The idea here is to map Unit into a big (de)serializable rust enum, so you don't need to know the label/symbol up front but can just grab it from the Unit enum:

use om2::Unit;

let wh = Unit::WattHour;
assert_eq!(wh.symbol(), Some("W h".to_string()));
assert_eq!(wh.label(), Some("watt hour".to_string()));

Note that the symbol() and label() methods return Option because not all the enum values have those fields defined int he schema.

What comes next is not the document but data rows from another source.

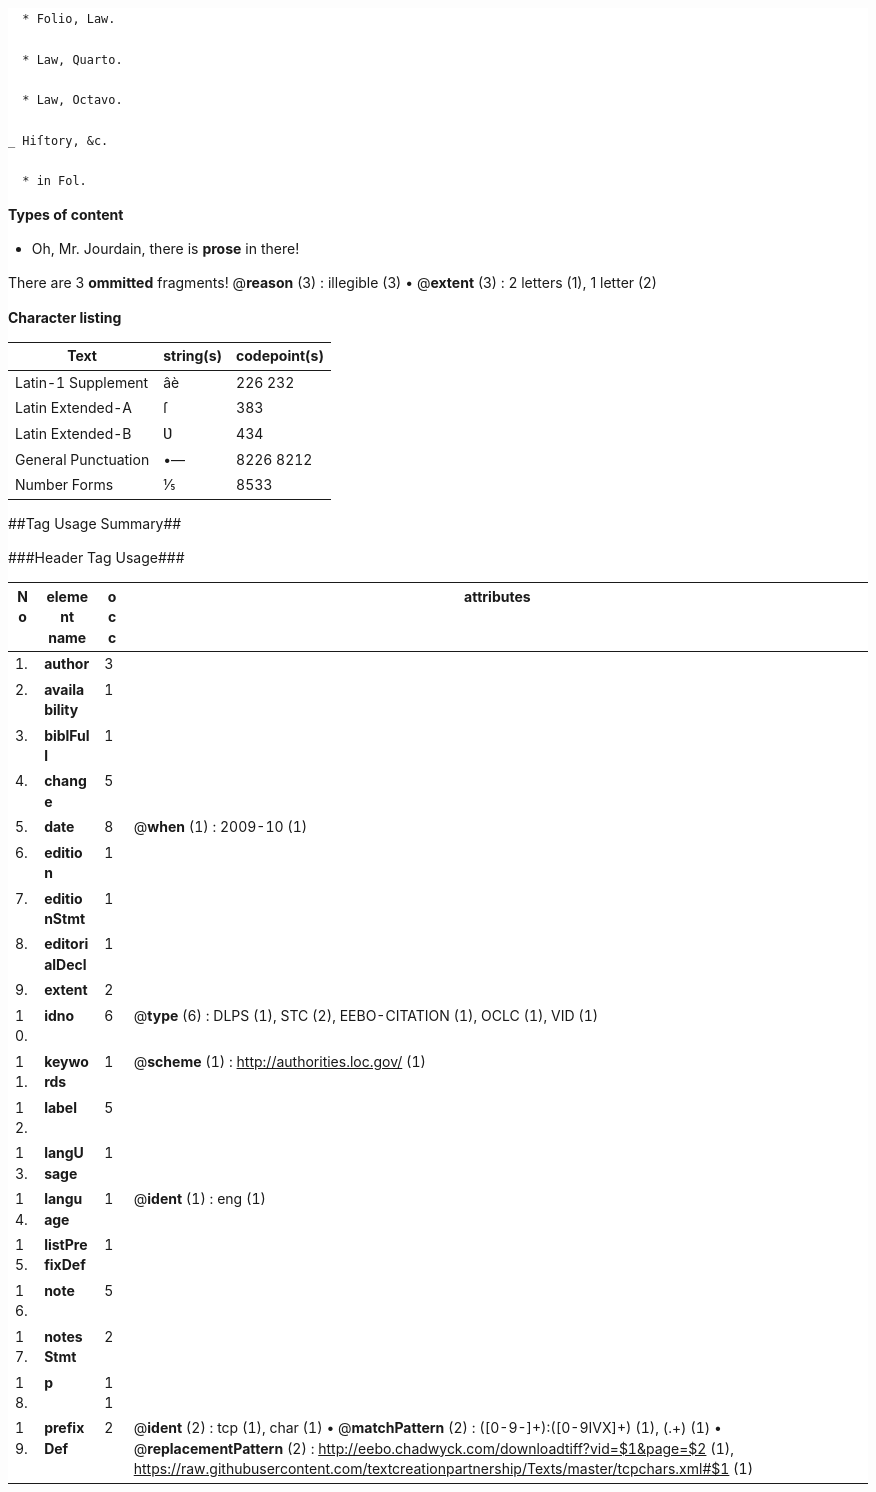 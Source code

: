       * Folio, Law.

      * Law, Quarto.

      * Law, Octavo.

    _ Hiſtory, &c.

      * in Fol.

**Types of content**

  * Oh, Mr. Jourdain, there is **prose** in there!

There are 3 **ommitted** fragments! 
 @__reason__ (3) : illegible (3)  •  @__extent__ (3) : 2 letters (1), 1 letter (2)

**Character listing**


|Text|string(s)|codepoint(s)|
|---|---|---|
|Latin-1 Supplement|âè|226 232|
|Latin Extended-A|ſ|383|
|Latin Extended-B|Ʋ|434|
|General Punctuation|•—|8226 8212|
|Number Forms|⅕|8533|

##Tag Usage Summary##

###Header Tag Usage###

|No|element name|occ|attributes|
|---|---|---|---|
|1.|__author__|3||
|2.|__availability__|1||
|3.|__biblFull__|1||
|4.|__change__|5||
|5.|__date__|8| @__when__ (1) : 2009-10 (1)|
|6.|__edition__|1||
|7.|__editionStmt__|1||
|8.|__editorialDecl__|1||
|9.|__extent__|2||
|10.|__idno__|6| @__type__ (6) : DLPS (1), STC (2), EEBO-CITATION (1), OCLC (1), VID (1)|
|11.|__keywords__|1| @__scheme__ (1) : http://authorities.loc.gov/ (1)|
|12.|__label__|5||
|13.|__langUsage__|1||
|14.|__language__|1| @__ident__ (1) : eng (1)|
|15.|__listPrefixDef__|1||
|16.|__note__|5||
|17.|__notesStmt__|2||
|18.|__p__|11||
|19.|__prefixDef__|2| @__ident__ (2) : tcp (1), char (1)  •  @__matchPattern__ (2) : ([0-9\-]+):([0-9IVX]+) (1), (.+) (1)  •  @__replacementPattern__ (2) : http://eebo.chadwyck.com/downloadtiff?vid=$1&page=$2 (1), https://raw.githubusercontent.com/textcreationpartnership/Texts/master/tcpchars.xml#$1 (1)| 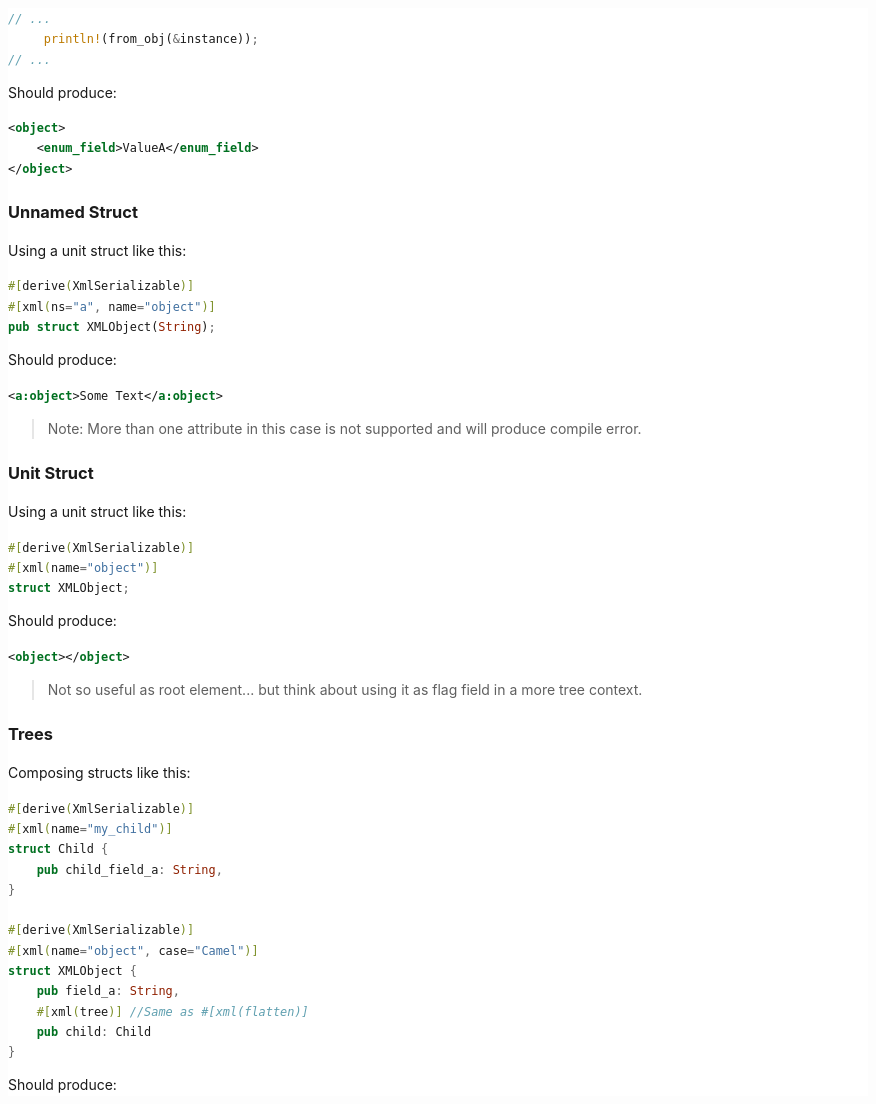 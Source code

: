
 ``` Rust
// ...
     println!(from_obj(&instance));
// ...
```

Should produce:
``` xml
<object>
    <enum_field>ValueA</enum_field>
</object>
```

### Unnamed Struct

Using a unit struct like this:

``` Rust
#[derive(XmlSerializable)]
#[xml(ns="a", name="object")]
pub struct XMLObject(String);
```

Should produce:

``` xml
<a:object>Some Text</a:object>
```

> Note: More than one attribute in this case is not supported and will produce compile error.

### Unit Struct

Using a unit struct like this: 

``` Rust
#[derive(XmlSerializable)]
#[xml(name="object")]
struct XMLObject;

```

Should produce:
``` xml
<object></object>
```

> Not so useful as root element... but think about using it as flag field in a more tree context. 

### Trees

Composing structs like this: 

```Rust
#[derive(XmlSerializable)]
#[xml(name="my_child")]
struct Child {
    pub child_field_a: String,
}

#[derive(XmlSerializable)]
#[xml(name="object", case="Camel")]
struct XMLObject {
    pub field_a: String,
    #[xml(tree)] //Same as #[xml(flatten)] 
    pub child: Child
}
```
Should produce:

This crate also exports om2:Measure, useful for holding full measurements. It also has getters by default, with the option to include setters as well:

use om2::{Unit, Measure, NumericUnion};
let measure = Measure::new(7.3 as f64, Unit::Hour);
assert_eq!(measure.has_unit(), &Unit::Hour);
assert_eq!(measure.has_numerical_value(), &NumericUnion::Double(7.3));

Note that none of the available RDF/XML rust libs were able to parse the om2 RDF schema, so this library requires conversion to .ttl first (this is done via the make schema command, which uses the rapper command line util under the hood).

Features:

  • getset_setters - implements setters on the generated structs so they can be mutated in-place via setter methods
  • getset_getmut - implements mutable getters on the generated structs so they can be mutated in-place via &mut getters

Note that all features are enabled when building the docs to give a sense of the library's full abilities.

Structs

Measure

A numeric value with its unit of measure.

Enums

NumericUnion

A datatype that is the union of numeric xsd data types. "numericUnion" is equivalent to the xsd specification that uses an xsd:union of memberTypes="xsd:decimal xsd:double xsd:float xsd:integer".

Unit

A unit of measure is a definite magnitude of a quantity, defined and adopted by convention or by law. It is used as a standard for measurement of the same quantity, where any other value of the quantity can be expressed as a simple multiple of the unit. For example, length is a quantity; the metre is a unit of length that represents a definite predetermined length. When we say 10 metre (or 10 m), we actually mean 10 times the definite predetermined length called "metre".